Minister of Water Resources, Suleiman Adamu, who spoke at the seventh edition of President Muhammadu Buhari’s administration scorecard series (2015-2023), categorically stated that Abuja and Lagos have no need for boreholes.
He said in the Federal Capital Territory, drillng of over 100,000 boreholes were ongoing, saying it was wrong to have boreholes indiscriminately executed without government regulations given the threats to the environment. He, however, said the law would not apply to villages and rural communities.
“We are in a country where there is not regulations or standards for boreholes. We are not saying you cannot build a boreholes in your house because we cannot do without boreholes, especially in villages, but we cannot have then in municipals and urban areas and we have no business having boreholes in Abuja and Lagos. We have fresh water of 1,800 cubic meters per Capital supply so we are not a water scarce country what we just need is equitable distribution. So what we need is to see more investment by seed and water is organic thing and investment must outpace the population growth. What we need to do now is to take our water supply facility to the current population without doing that we will not get there and these safety where are adopting is to make it possible.
“What we want is to be able to know where the boreholes are and we are not saying the federal government is the one to give permit for drilling boreholes we just want it to fall under a national safety code and guidelines so that hydrological services will have all the data it needs. There is a situation NIHSA put boreholes in their budget for water monitoring, but it gets cut out by the National Assembly because they don’t understand the importance. In Abuja, I heard over 100,000 boreholes are being drilled and it’s a huge concern and I hope FCT and states will be able to step up their monitoring so that we get away with these boreholes.”
The minister said the planned law for the regulation of boreholes would codify the framework for commercial borehole regulation by incorporating the regulators at state level while providing a universal country-wide regulatory framework and standards.
Brushing aside opposition to the National Water Resources Bill, the minister insisted the new legislation was legal and constitutional.
He said the new water resources law would protect the rights of citizens to use water for domestic purposes, without charge.
He said the new water resources law was a constitutional matter as it is “a compendium of existing Acts to actualise Integrated Water Resources Management strategies, as stipulated by the National Water Resources Policy…
“You cannot say that this River Niger (is within your state) and so, you’re in charge…it cuts across everywhere and it’s a clear demonstration of why the Federal Government should be the custodian of interstate waters.
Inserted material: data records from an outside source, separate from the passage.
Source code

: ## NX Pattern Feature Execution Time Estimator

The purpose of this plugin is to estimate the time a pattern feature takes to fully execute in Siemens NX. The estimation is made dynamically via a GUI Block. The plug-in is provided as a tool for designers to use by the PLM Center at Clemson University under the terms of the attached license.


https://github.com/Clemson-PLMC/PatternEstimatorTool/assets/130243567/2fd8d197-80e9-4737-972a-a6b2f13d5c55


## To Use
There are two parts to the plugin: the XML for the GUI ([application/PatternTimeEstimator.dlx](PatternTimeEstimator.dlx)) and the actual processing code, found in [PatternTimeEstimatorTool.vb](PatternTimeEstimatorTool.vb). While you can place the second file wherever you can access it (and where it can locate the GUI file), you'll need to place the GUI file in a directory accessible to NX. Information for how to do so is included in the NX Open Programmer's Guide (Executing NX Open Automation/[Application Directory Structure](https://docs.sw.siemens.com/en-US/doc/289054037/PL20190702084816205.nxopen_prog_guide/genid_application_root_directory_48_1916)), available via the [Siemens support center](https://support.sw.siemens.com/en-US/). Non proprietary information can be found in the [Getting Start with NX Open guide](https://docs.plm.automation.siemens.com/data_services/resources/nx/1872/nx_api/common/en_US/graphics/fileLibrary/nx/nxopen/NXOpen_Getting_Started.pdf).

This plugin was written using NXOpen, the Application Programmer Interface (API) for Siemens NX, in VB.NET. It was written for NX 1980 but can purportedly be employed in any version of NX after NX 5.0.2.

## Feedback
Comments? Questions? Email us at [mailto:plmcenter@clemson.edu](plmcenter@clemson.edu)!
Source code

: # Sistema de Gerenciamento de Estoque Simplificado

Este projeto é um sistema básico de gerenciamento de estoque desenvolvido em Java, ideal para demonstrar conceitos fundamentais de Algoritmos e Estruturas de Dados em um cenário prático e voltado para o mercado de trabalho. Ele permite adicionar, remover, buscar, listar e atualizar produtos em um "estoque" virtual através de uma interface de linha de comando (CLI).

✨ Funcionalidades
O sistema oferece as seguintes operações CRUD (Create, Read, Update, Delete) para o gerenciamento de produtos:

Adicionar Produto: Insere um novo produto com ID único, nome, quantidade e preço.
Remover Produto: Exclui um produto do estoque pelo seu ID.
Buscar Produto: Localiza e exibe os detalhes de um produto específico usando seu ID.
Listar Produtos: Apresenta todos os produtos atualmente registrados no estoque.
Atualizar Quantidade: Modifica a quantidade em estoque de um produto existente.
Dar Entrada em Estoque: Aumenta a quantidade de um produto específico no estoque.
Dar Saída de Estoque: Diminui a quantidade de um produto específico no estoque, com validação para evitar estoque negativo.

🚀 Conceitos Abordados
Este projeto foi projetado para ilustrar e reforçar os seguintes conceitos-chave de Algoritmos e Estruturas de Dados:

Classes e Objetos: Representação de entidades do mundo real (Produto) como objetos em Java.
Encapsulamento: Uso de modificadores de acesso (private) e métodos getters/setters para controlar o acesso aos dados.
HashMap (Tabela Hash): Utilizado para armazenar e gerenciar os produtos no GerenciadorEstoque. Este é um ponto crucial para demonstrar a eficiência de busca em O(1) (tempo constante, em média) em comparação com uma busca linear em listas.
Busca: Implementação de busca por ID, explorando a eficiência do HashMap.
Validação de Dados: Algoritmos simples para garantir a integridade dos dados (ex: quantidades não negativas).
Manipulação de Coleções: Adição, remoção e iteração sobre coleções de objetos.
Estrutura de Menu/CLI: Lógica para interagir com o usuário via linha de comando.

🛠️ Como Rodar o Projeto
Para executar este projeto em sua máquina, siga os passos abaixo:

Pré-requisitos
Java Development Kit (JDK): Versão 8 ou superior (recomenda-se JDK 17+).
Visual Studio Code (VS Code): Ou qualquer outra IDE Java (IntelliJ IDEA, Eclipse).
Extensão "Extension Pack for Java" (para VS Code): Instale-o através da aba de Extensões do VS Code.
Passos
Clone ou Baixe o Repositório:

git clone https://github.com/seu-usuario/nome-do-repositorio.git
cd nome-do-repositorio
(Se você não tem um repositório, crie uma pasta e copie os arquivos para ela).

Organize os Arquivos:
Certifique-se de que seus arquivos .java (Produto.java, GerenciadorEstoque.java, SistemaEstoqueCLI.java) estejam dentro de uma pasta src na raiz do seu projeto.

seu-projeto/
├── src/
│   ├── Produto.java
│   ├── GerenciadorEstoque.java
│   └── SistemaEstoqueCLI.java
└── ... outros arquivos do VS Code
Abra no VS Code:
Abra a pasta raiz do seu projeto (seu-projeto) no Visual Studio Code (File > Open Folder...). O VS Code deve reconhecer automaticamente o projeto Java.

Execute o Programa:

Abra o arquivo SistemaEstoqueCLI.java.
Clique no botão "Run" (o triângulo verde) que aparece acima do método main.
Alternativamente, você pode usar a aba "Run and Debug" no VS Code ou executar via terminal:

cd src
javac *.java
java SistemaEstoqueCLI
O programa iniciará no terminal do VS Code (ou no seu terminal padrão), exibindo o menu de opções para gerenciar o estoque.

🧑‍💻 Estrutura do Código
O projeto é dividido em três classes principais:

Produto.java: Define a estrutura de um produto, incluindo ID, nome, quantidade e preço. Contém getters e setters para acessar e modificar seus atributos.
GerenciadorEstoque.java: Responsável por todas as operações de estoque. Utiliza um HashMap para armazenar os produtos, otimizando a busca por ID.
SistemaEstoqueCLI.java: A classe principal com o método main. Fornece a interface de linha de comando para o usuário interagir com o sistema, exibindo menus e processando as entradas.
This issue is even in the 1963 constitution. Go and check. These are existing laws and they are in this Bill.
“The takeaways are that the water regulation for the water resources sector, as stipulated in the Water Resources Management Commission, established in 2007, not 2017. We want it to be independent so that nobody interferes with the Commission’s decision. The Commission will empower the people to have a say in whatever decision. If we have to build a dam, today, the Commission will have to go to the people, in the catchment community. They will hold a town hall meeting and discuss with them, explain to them what it is about.
“If they say no, that project cannot take off. The minister does not have the power to say you must implement this project. The president doesn’t not have the power.
“Secondly, for the farmers, we want to empower them so that farmers will not rely on government for irrigation. Thirdly, it’s to introduce a fund so that states can benefit from this fund, to be able to afford water supply and sanitation projects; for service delivery to the people.
Lastly, we can bring in the private sector, to support water supply services delivery in the country. “
Adamu insisted that in the new water resources law, there would be public trusteeship of water, while section 3 deals extensively with the citizens’ entitlement to water.